Et puis il y a cette ancienne blessure à la cheville qui l’incommode. Un soir, une
dizaine d’années après le début de sa carrière, il avait du poursuivre avec un
collègue, deux revendeurs de drogue. Ils s’étaient enfuis dans une fourrière de
voitures. En sautant par-dessus la barrière en grillagée, il était mal retombé
et s’était étiré le tendon d’Achille gauche. Il avait eu la jambe dans le
plâtre pendant six semaines et avec de la physiothérapie sa blessure avait bien
guérie. Mais voilà que son corps est moins souple qu’avant et parfois quand il
marchait plus que d’habitude, les jours d’humidité, sa cheville lui tire un
peu. Heureusement il n’a aucun mal de dos. Il sait que son corps est encore
vigoureux, ses muscles encore saillants. Il aime bien faire un peu de levée de
poids et de musculation dans la petite sale d’entraînement du poste de la SQ.
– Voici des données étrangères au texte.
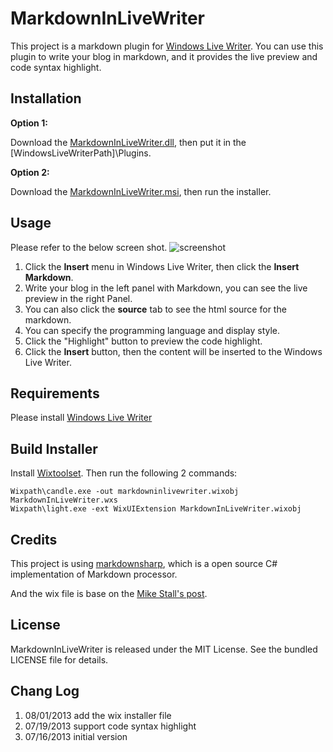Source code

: MarkdownInLiveWriter
====================

This project is a markdown plugin for [Windows Live Writer](http://windows.microsoft.com/en-us/windows-live/essentials-other#essentials=overviewother). You can use this plugin to write your blog in markdown, and it provides the live preview and code syntax highlight.

## Installation

**Option 1:**

Download the [MarkdownInLiveWriter.dll](https://github.com/fresky/MarkdownInLiveWriter/blob/master/MarkdownInLiveWriter.dll), 
then put it in the [WindowsLiveWriterPath]\Plugins\.

**Option 2:**

Download the [MarkdownInLiveWriter.msi](https://github.com/fresky/MarkdownInLiveWriter/blob/master/MarkdownInLiveWriter.msi), then run the installer. 

## Usage

Please refer to the below screen shot.
![screenshot](https://raw.github.com/fresky/MarkdownInLiveWriter/master/screenshot.png "MarkdownInLiveWriter")

1. Click the **Insert** menu in Windows Live Writer, then click the **Insert Markdown**.
2. Write your blog in the left panel with Markdown, you can see the live preview in the right Panel.
3. You can also click the **source** tab to see the html source for the markdown.
4. You can specify the programming language and display style.
5. Click the "Highlight" button to preview the code highlight.
5. Click the **Insert** button, then the content will be inserted to the Windows Live Writer.

## Requirements

Please install [Windows Live Writer](http://windows.microsoft.com/en-us/windows-live/essentials-other#essentials=overviewother)

## Build Installer
Install [Wixtoolset](http://wixtoolset.org/). Then run the following 2 commands:  

    Wixpath\candle.exe -out markdowninlivewriter.wixobj MarkdownInLiveWriter.wxs   
    Wixpath\light.exe -ext WixUIExtension MarkdownInLiveWriter.wixobj


## Credits

This project is using [markdownsharp](http://code.google.com/p/markdownsharp/), which is a open source C# implementation of Markdown processor.

And the wix file is base on the [Mike Stall's post](http://blogs.msdn.com/b/jmstall/archive/2007/10/27/wix-script-for-installing-live-writer-plugins.aspx).

## License

MarkdownInLiveWriter is released under the MIT License. See the bundled LICENSE file for details.

## Chang Log

1. 08/01/2013	add the wix installer file
1. 07/19/2013	support code syntax highlight
1. 07/16/2013	initial version
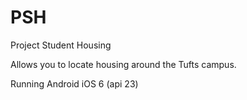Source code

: # PSH
Project Student Housing

Allows you to locate housing around the Tufts campus.

Running Android iOS 6 (api 23)
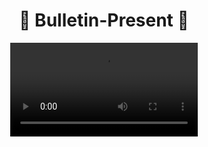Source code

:<div align="center">

#  📌 Bulletin-Present 📌


<video src=https://github.com/user-attachments/assets/214bf179-e2c3-48cd-ab46-857620d64e75 autoplay >

</div>
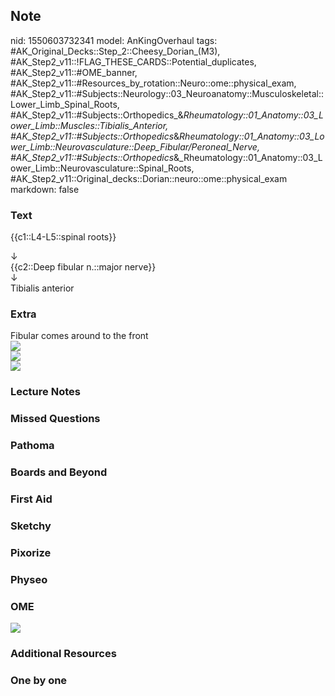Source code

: ## Note
nid: 1550603732341
model: AnKingOverhaul
tags: #AK_Original_Decks::Step_2::Cheesy_Dorian_(M3), #AK_Step2_v11::!FLAG_THESE_CARDS::Potential_duplicates, #AK_Step2_v11::#OME_banner, #AK_Step2_v11::#Resources_by_rotation::Neuro::ome::physical_exam, #AK_Step2_v11::#Subjects::Neurology::03_Neuroanatomy::Musculoskeletal::Lower_Limb_Spinal_Roots, #AK_Step2_v11::#Subjects::Orthopedics_&_Rheumatology::01_Anatomy::03_Lower_Limb::Muscles::Tibialis_Anterior, #AK_Step2_v11::#Subjects::Orthopedics_&_Rheumatology::01_Anatomy::03_Lower_Limb::Neurovasculature::Deep_Fibular/Peroneal_Nerve, #AK_Step2_v11::#Subjects::Orthopedics_&_Rheumatology::01_Anatomy::03_Lower_Limb::Neurovasculature::Spinal_Roots, #AK_Step2_v11::Original_decks::Dorian::neuro::ome::physical_exam
markdown: false

### Text
{{c1::L4-L5::spinal roots}}
<div>
  ↓
</div>
<div>
  {{c2::Deep fibular n.::major nerve}}
</div>
<div>
  ↓
</div>
<div>
  Tibialis anterior
</div>

### Extra
<div>
  <div>
    Fibular comes around to the front
  </div><img src="paste-47828755808259.jpg">
  <div><img src="paste-1381446165987329.jpg"></div>
</div><img src="paste-332705346617347.jpg">

### Lecture Notes


### Missed Questions


### Pathoma


### Boards and Beyond


### First Aid


### Sketchy


### Pixorize


### Physeo


### OME
<div class="ome-widget">
  <a href="https://onlinemeded.org?ref=anki"><img src=
  "_OME_AnkiFlashcards_General_3.png"></a>
</div>

### Additional Resources


### One by one

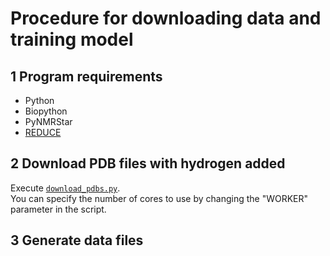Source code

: # Procedure for downloading data and training model

## 1 Program requirements
* Python
* Biopython
* PyNMRStar
* [REDUCE](http://kinemage.biochem.duke.edu/software/reduce.php)

## 2 Download PDB files with hydrogen added
  Execute [`download_pdbs.py`]().<br>
  You can specify the number of cores to use by changing the "WORKER" parameter in the script.

## 3 Generate data files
Depuis son divorce, il y a quinze ans, il s’était contenté de regarder
les jolies femmes de loin. Il avait eu quelques aventures, mais ça le mettait
mal à l’aise chaque fois. Ses enfants auraient bien voulu le remarier. Une fois
ils avaient organisé un rendez-vous « secret ». Roxanne avait invité
une amie pour une après-midi, elle devait avoir treize ans, et au moment où sa
mère, elle aussi divorcée, était venue la chercher, les quatre enfants avaient
disparu. Paul et la mère en avaient bien ri. Ils avaient passé un bon moment,
ils s’étaient même revus, mais ça n’avait pas cliqué. Paul savait qu’il était
encore capable d’avoir de désirs, sa libido n’était pas en panne, mais bon,
quelle femme pouvait se sentir attirée par un chef de police dans la
cinquantaire ?
-Et puis, il faudrait vraiment que je boive moins de café.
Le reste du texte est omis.